TABLE 3-3: COPROCESSOR 0 REGISTERS

3.3 Power Management

The processor core offers a number of power management features, including low-power design, active power management and power-down modes of operation. The core is a static design that supports slowing or halting the clocks, which reduces system power consumption during Idle periods.

3.3.1 INSTRUCTION-CONTROLLED POWER MANAGEMENT

The mechanism for invoking Power-Down mode is through execution of the WAIT instruction. For more information on power management, see Section 33.0 "Power-Saving Features".

The majority of the power consumed by the processor core is in the clock tree and clocking registers. The PIC32MZ family makes extensive use of local gated-clocks to reduce this dynamic power consumption.
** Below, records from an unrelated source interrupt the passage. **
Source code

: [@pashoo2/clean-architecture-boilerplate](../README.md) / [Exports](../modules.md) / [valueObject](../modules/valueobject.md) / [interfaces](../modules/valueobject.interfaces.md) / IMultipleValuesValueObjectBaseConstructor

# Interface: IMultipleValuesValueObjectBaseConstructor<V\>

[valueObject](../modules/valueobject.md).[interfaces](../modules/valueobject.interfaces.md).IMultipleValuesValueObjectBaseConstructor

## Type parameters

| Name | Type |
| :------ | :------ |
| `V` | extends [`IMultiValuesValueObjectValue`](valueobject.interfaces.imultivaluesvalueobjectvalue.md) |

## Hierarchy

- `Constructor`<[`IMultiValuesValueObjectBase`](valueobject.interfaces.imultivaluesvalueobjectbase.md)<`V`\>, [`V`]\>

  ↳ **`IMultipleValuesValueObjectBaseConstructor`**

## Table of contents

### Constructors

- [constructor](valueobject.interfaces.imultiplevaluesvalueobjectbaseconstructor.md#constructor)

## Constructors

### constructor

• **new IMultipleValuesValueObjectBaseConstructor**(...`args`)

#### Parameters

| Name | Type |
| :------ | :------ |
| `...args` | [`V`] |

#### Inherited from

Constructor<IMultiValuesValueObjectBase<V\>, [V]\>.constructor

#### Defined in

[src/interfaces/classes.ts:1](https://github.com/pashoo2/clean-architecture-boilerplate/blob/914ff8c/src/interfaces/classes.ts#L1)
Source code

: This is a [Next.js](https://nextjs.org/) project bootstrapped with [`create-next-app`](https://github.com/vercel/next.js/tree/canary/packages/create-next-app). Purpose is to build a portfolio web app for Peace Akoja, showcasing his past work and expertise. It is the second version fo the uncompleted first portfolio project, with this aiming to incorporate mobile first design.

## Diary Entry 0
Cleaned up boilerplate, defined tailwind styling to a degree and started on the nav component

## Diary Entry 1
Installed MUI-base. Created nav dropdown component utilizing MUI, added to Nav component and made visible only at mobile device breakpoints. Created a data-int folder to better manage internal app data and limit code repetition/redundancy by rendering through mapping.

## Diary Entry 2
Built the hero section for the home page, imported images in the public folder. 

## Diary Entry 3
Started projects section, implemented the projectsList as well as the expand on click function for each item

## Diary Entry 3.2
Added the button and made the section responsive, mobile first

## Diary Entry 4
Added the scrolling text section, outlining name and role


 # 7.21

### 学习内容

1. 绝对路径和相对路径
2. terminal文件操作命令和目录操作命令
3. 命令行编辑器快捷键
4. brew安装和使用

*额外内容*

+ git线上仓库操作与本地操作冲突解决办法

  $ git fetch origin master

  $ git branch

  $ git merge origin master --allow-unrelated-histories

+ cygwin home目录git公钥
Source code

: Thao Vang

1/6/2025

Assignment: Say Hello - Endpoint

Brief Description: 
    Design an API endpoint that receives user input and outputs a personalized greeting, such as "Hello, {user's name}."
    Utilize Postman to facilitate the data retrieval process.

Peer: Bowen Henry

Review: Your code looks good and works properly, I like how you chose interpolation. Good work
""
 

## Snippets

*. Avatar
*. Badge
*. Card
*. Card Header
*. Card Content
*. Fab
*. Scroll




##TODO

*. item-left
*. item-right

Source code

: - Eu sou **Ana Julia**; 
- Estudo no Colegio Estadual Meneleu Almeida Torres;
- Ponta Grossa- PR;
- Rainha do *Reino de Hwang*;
3.4 L1 Instruction and Data Caches

3.4.1 INSTRUCTION CACHE (I-CACHE)

The I-Cache is an on-core memory block of 16 Kbytes. Because the I-Cache is virtually indexed, the virtual-to-physical address translation occurs in parallel with the cache access rather than having to wait for the physical address translation. The tag holds 22 bits of physical address, a valid bit, and a lock bit. The LRU replacement bits are stored in a separate array.

The I-Cache block also contains and manages the instruction line fill buffer. Besides accumulating data to be written to the cache, instruction fetches that reference data in the line fill buffer are serviced either by a bypass of that data, or data coming from the external interface. The I-Cache control logic controls the bypass function.

The processor core supports I-Cache locking. Cache locking allows critical code or data segments to be locked into the cache on a per-line basis, enabling the system programmer to maximize the efficiency of the system cache.

The cache locking function is always available on all I-Cache entries. Entries can then be marked as locked or unlocked on a per entry basis using the CACHE instruction.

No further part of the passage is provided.